* Exercise *
All records below should be repeated exactly, with the pictures left out.

═════ Records provided

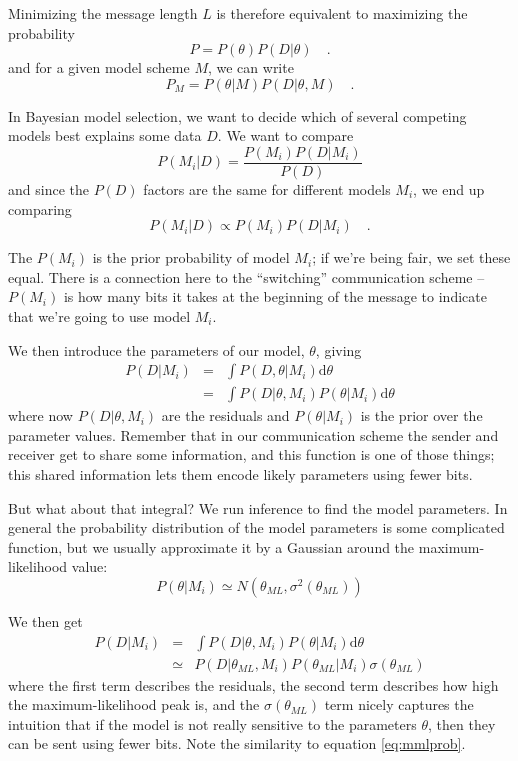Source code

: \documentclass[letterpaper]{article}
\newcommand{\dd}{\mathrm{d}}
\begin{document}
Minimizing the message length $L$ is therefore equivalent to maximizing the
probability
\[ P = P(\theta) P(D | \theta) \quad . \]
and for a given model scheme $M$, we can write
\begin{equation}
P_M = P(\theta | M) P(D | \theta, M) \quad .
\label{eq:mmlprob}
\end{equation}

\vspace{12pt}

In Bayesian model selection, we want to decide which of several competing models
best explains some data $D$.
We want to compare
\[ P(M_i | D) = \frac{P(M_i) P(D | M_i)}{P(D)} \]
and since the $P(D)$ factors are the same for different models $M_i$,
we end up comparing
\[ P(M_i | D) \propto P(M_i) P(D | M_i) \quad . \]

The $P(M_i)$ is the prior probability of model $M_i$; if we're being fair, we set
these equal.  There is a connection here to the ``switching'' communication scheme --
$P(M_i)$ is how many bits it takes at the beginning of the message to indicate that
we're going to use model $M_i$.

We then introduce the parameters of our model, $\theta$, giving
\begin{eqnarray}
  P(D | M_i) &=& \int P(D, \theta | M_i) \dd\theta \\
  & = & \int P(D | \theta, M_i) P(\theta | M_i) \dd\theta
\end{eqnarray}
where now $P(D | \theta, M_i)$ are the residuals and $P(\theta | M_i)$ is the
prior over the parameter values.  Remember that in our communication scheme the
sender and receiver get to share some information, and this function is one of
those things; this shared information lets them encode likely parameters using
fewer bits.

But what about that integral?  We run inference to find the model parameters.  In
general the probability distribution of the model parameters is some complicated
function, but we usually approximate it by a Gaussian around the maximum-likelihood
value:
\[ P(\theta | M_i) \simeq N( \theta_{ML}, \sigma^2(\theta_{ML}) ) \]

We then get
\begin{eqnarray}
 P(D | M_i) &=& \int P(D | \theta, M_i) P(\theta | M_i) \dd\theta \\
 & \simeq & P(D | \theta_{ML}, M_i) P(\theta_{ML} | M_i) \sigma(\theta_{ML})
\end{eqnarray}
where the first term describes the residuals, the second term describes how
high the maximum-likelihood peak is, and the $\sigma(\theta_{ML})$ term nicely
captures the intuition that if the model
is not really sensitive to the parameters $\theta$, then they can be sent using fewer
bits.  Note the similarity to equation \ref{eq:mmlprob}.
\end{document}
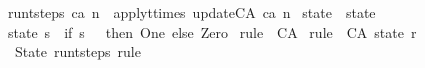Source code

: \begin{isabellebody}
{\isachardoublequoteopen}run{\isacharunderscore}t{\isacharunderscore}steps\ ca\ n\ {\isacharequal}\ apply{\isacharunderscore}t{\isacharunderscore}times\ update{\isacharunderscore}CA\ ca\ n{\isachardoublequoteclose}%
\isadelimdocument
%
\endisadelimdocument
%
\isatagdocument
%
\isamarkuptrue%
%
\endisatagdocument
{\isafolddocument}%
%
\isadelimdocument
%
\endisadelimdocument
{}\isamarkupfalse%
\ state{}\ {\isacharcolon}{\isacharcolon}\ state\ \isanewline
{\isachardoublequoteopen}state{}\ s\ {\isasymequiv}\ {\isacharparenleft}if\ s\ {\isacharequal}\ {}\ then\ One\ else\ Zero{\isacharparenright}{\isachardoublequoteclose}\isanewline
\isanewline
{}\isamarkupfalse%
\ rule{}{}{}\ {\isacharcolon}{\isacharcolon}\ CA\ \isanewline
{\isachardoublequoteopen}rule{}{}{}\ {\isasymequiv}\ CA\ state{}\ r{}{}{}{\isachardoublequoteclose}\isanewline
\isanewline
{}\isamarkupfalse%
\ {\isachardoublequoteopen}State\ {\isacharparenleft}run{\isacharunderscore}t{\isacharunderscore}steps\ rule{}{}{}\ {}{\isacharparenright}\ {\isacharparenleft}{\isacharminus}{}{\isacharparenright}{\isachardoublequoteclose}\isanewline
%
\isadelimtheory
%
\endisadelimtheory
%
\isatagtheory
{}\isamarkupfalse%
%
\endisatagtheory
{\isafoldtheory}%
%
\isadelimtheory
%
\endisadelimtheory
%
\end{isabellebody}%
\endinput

══════════

* The completed task *
Source code

: \documentclass[letterpaper]{article}
\newcommand{\dd}{\mathrm{d}}
\begin{document}
Minimizing the message length $L$ is therefore equivalent to maximizing the
probability
\[ P = P(\theta) P(D | \theta) \quad . \]
and for a given model scheme $M$, we can write
\begin{equation}
P_M = P(\theta | M) P(D | \theta, M) \quad .
\label{eq:mmlprob}
\end{equation}

\vspace{12pt}

In Bayesian model selection, we want to decide which of several competing models
best explains some data $D$.
We want to compare
\[ P(M_i | D) = \frac{P(M_i) P(D | M_i)}{P(D)} \]
and since the $P(D)$ factors are the same for different models $M_i$,
we end up comparing
\[ P(M_i | D) \propto P(M_i) P(D | M_i) \quad . \]

The $P(M_i)$ is the prior probability of model $M_i$; if we're being fair, we set
these equal.  There is a connection here to the ``switching'' communication scheme --
$P(M_i)$ is how many bits it takes at the beginning of the message to indicate that
we're going to use model $M_i$.

We then introduce the parameters of our model, $\theta$, giving
\begin{eqnarray}
  P(D | M_i) &=& \int P(D, \theta | M_i) \dd\theta \\
  & = & \int P(D | \theta, M_i) P(\theta | M_i) \dd\theta
\end{eqnarray}
where now $P(D | \theta, M_i)$ are the residuals and $P(\theta | M_i)$ is the
prior over the parameter values.  Remember that in our communication scheme the
sender and receiver get to share some information, and this function is one of
those things; this shared information lets them encode likely parameters using
fewer bits.

But what about that integral?  We run inference to find the model parameters.  In
general the probability distribution of the model parameters is some complicated
function, but we usually approximate it by a Gaussian around the maximum-likelihood
value:
\[ P(\theta | M_i) \simeq N( \theta_{ML}, \sigma^2(\theta_{ML}) ) \]

We then get
\begin{eqnarray}
 P(D | M_i) &=& \int P(D | \theta, M_i) P(\theta | M_i) \dd\theta \\
 & \simeq & P(D | \theta_{ML}, M_i) P(\theta_{ML} | M_i) \sigma(\theta_{ML})
\end{eqnarray}
where the first term describes the residuals, the second term describes how
high the maximum-likelihood peak is, and the $\sigma(\theta_{ML})$ term nicely
captures the intuition that if the model
is not really sensitive to the parameters $\theta$, then they can be sent using fewer
bits.  Note the similarity to equation \ref{eq:mmlprob}.
\end{document}
Source code

: \begin{isabellebody}
{\isachardoublequoteopen}run{\isacharunderscore}t{\isacharunderscore}steps\ ca\ n\ {\isacharequal}\ apply{\isacharunderscore}t{\isacharunderscore}times\ update{\isacharunderscore}CA\ ca\ n{\isachardoublequoteclose}%
\isadelimdocument
%
\endisadelimdocument
%
\isatagdocument
%
\isamarkuptrue%
%
\endisatagdocument
{\isafolddocument}%
%
\isadelimdocument
%
\endisadelimdocument
{}\isamarkupfalse%
\ state{}\ {\isacharcolon}{\isacharcolon}\ state\ \isanewline
{\isachardoublequoteopen}state{}\ s\ {\isasymequiv}\ {\isacharparenleft}if\ s\ {\isacharequal}\ {}\ then\ One\ else\ Zero{\isacharparenright}{\isachardoublequoteclose}\isanewline
\isanewline
{}\isamarkupfalse%
\ rule{}{}{}\ {\isacharcolon}{\isacharcolon}\ CA\ \isanewline
{\isachardoublequoteopen}rule{}{}{}\ {\isasymequiv}\ CA\ state{}\ r{}{}{}{\isachardoublequoteclose}\isanewline
\isanewline
{}\isamarkupfalse%
\ {\isachardoublequoteopen}State\ {\isacharparenleft}run{\isacharunderscore}t{\isacharunderscore}steps\ rule{}{}{}\ {}{\isacharparenright}\ {\isacharparenleft}{\isacharminus}{}{\isacharparenright}{\isachardoublequoteclose}\isanewline
%
\isadelimtheory
%
\endisadelimtheory
%
\isatagtheory
{}\isamarkupfalse%
%
\endisatagtheory
{\isafoldtheory}%
%
\isadelimtheory
%
\endisadelimtheory
%
\end{isabellebody}%
\endinput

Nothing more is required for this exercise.